Tuesday, September 04, 2007

Franz Marc: Forms in Combat (1914)

By Michael J.W. Stickings

With the war ongoing in Iraq, with a U.S. war with Iran looming on the horizon, and with so many other wars, large and small, civil and not, raging around the world, this seemed like an appropriate image to post this Labo(u)r Day.

The great Expressionist Franz Marc, a key member of the Blaue Reiter group (a co-founder with Kandinsky, Macke, Jawlensky, and others), was perhaps best-known for his colourful and, in later years, proto-cubist studies of animals in nature, such as The Yellow Cow (1911), Cat on a Yellow Pillow (1912), and The Fate of the Animals (1913), as well as for magnificent studies of the natural world, such as Tyrol (1914). His early naturalism had already given way by 1913-14 to more complex compositions -- see his entry at Wikipedia Commons for more -- and by 1914 his style had become fully abstract, his work non-representational and anti-naturalist.

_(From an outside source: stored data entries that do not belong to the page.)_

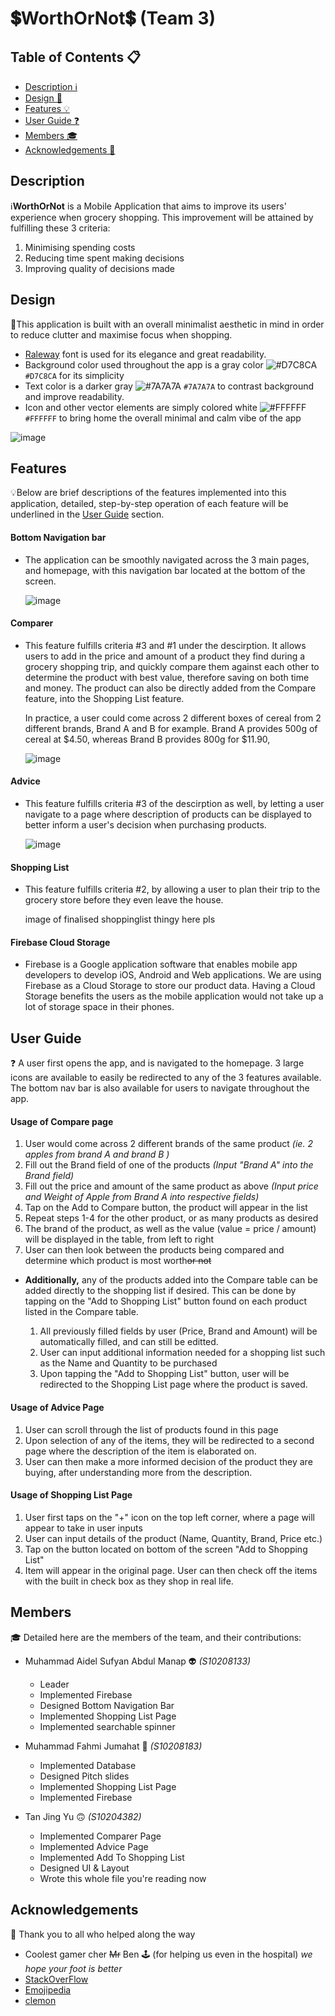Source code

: # 💲WorthOrNot💲 (Team 3)

## Table of Contents 📋
- [Description ℹ️](#description)
- [Design 🎨](#design)
- [Features 💡](#features)
- [User Guide ❓](#user-guide)
- [Members 🎓](#members)
- [Acknowledgements 🙏](#acknowledgements)
  
## Description 
ℹ️**WorthOrNot** is a Mobile Application that aims to improve its users' experience when grocery shopping.
This improvement will be attained by fulfilling these 3 criteria:
  1. Minimising spending costs
  2. Reducing time spent making decisions
  3. Improving quality of decisions made

## Design 
🎨This application is built with an overall minimalist aesthetic in mind in order to reduce clutter and 
maximise focus when shopping. 
- [Raleway](https://fonts.google.com/specimen/Raleway) font is used for its elegance and great readability. 
- Background color used throughout the app is a gray color ![#D7C8CA](https://via.placeholder.com/15/D7C8CA/000000?text=+) `#D7C8CA` for its simplicity 
- Text color is a darker gray ![#7A7A7A](https://via.placeholder.com/15/7A7A7A/000000?text=+) `#7A7A7A` to contrast background and improve readability. 
- Icon and other vector elements are simply colored white ![#FFFFFF](https://via.placeholder.com/15/FFFFFF/000000?text=+) `#FFFFFF` to bring home the overall minimal and calm vibe of the app
 

![image](https://user-images.githubusercontent.com/77566547/127683453-9a7e0e83-bb17-43e1-bc0d-a40360f5f450.png)


## Features 
💡Below are brief descriptions of the features implemented into this application,
detailed, step-by-step operation of each feature will be underlined in the [User Guide](#user-guide) section.

  #### Bottom Navigation bar
  - The application can be smoothly navigated across the 3 main pages, and homepage, with this navigation
    bar located at the bottom of the screen.
    
    ![image](https://user-images.githubusercontent.com/77566547/126971994-a3c6a3a4-4ffe-4b86-8d15-c079b385bf67.png)
    
  #### Comparer
  - This feature fulfills criteria #3 and #1 under the descirption. It allows users to add in the price and amount of a product
    they find during a grocery shopping trip, and quickly compare them against each other to determine the product
    with best value, therefore saving on both time and money. The product can also be directly added from the Compare feature,
    into the Shopping List feature. 
    
    In practice, a user could come across 2 different boxes of cereal from 2 different brands, 
    Brand A and B for example. Brand A provides 500g of cereal at $4.50, whereas Brand B provides 800g for $11.90, 
    
    ![image](https://user-images.githubusercontent.com/77566547/126972143-0b876e65-d4c0-4e79-936c-2844a86a1570.png)

  #### Advice
  - This feature fulfills criteria #3 of the descirption as well, by letting a user navigate to a page where description of 
    products can be displayed to better inform a user's decision when purchasing products.
    
    ![image](https://user-images.githubusercontent.com/77566547/127683216-e52dead0-fdca-41e9-8bb6-e1b07d9b5041.png)
  
  #### Shopping List
  - This feature fulfills criteria #2, by allowing a user to plan their trip to the grocery store before they even 
    leave the house. 
      
     image of finalised shoppinglist thingy here pls 
  
  #### Firebase Cloud Storage 
  - Firebase is a Google application software that enables mobile app developers to develop iOS, 
    Android and Web applications. We are using Firebase as a Cloud Storage to store our product data. Having a Cloud Storage 
    benefits the users as the mobile application would not take up a lot of storage space in their phones.


## User Guide 
 ❓ A user first opens the app, and is navigated to the homepage. 3 large icons are available to easily be redirected to any of the 3 features available.
 The bottom nav bar is also available for users to navigate throughout the app.
 
 #### **Usage of Compare page**
 1. User would come across 2 different brands of the same product _(ie. 2 apples from brand A and brand B )_
 2. Fill out the Brand field of one of the products _(Input "Brand A" into the Brand field)_
 3. Fill out the price and amount of the same product as above _(Input price and Weight of Apple from Brand A into respective fields)_
 4. Tap on the Add to Compare button, the product will appear in the list
 5. Repeat steps 1-4 for the other product, or as many products as desired
 6. The brand of the product, as well as the value (value = price / amount) will be displayed in the table, from left to right
 7. User can then look between the products being compared and determine which product is most worth~~or not~~
 
 +  **Additionally,** any of the products added into the Compare table can be added directly to the shopping list if desired. This can be 
    done by tapping on the "Add to Shopping List" button found on each product listed in the Compare table. 
    
    1. All previously filled fields by user (Price, Brand and Amount) will be automatically filled, and can still be editted.
    2. User can input additional information needed for a shopping list such as the Name and Quantity to be purchased 
    3. Upon tapping the "Add to Shopping List" button, user will be redirected to the Shopping List page where the product is 
       saved.
    
 #### **Usage of Advice Page**
 1. User can scroll through the list of products found in this page
 2. Upon selection of any of the items, they will be redirected to a second page where the description of the item is 
    elaborated on.
 3. User can then make a more informed decision of the product they are buying, after understanding more from the description.
 
 
 #### **Usage of Shopping List Page**
 1. User first taps on the "+" icon on the top left corner, where a page will appear to take in user inputs
 2. User can input details of the product (Name, Quantity, Brand, Price etc.)
 3. Tap on the button located on bottom of the screen "Add to Shopping List"
 4. Item will appear in the original page. User can then check off the items with the built in check box as they shop 
    in real life.

## Members 
🎓 Detailed here are the members of the team, and their contributions:

- Muhammad Aidel Sufyan Abdul Manap 👽 _(S10208133)_
  - Leader
  - Implemented Firebase
  - Designed Bottom Navigation Bar
  - Implemented Shopping List Page
  - Implemented searchable spinner
 
- Muhammad Fahmi Jumahat 👺 _(S10208183)_
  - Implemented Database
  - Designed Pitch slides
  - Implemented Shopping List Page
  - Implemented Firebase
  
- Tan Jing Yu 🙃 _(S10204382)_ 
  - Implemented Comparer Page
  - Implemented Advice Page
  - Implemented Add To Shopping List 
  - Designed UI & Layout
  - Wrote this whole file you're reading now

## Acknowledgements
🙏 Thank you to all who helped along the way
  - Coolest gamer cher ~~Mr~~  Ben 🕹️ (for helping us even in the hospital) _we hope your foot is better_
  - [StackOverFlow](https://stackoverflow.com/)
  - [Emojipedia](https://emojipedia.org/)
  - [clemon](https://www.youtube.com/watch?v=dQw4w9WgXcQ&ab_channel=RickAstley)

The image below is Forms in Combat, a powerful work from 1914 that anticipated the Great War that was then looming on the horizon and that would, later that year, engulf Europe. Marc himself was, at first, an enthusiast, like so many others, including some of Britain's more famous war poets: "This is the only way of cleaning out the Augean stable of Europe," Marc wrote in a letter to Kandinsky, "or is there a single person who does not wish this war might happen?"

Marc, a German, volunteered for the army. He was killed on March 4, 1916, at the age of 36.

Forms in Combat (or Fighting Forms) is in the collection of the Pinakothek der Moderne (museum of modern art) in Munich, the city of Marc's birth.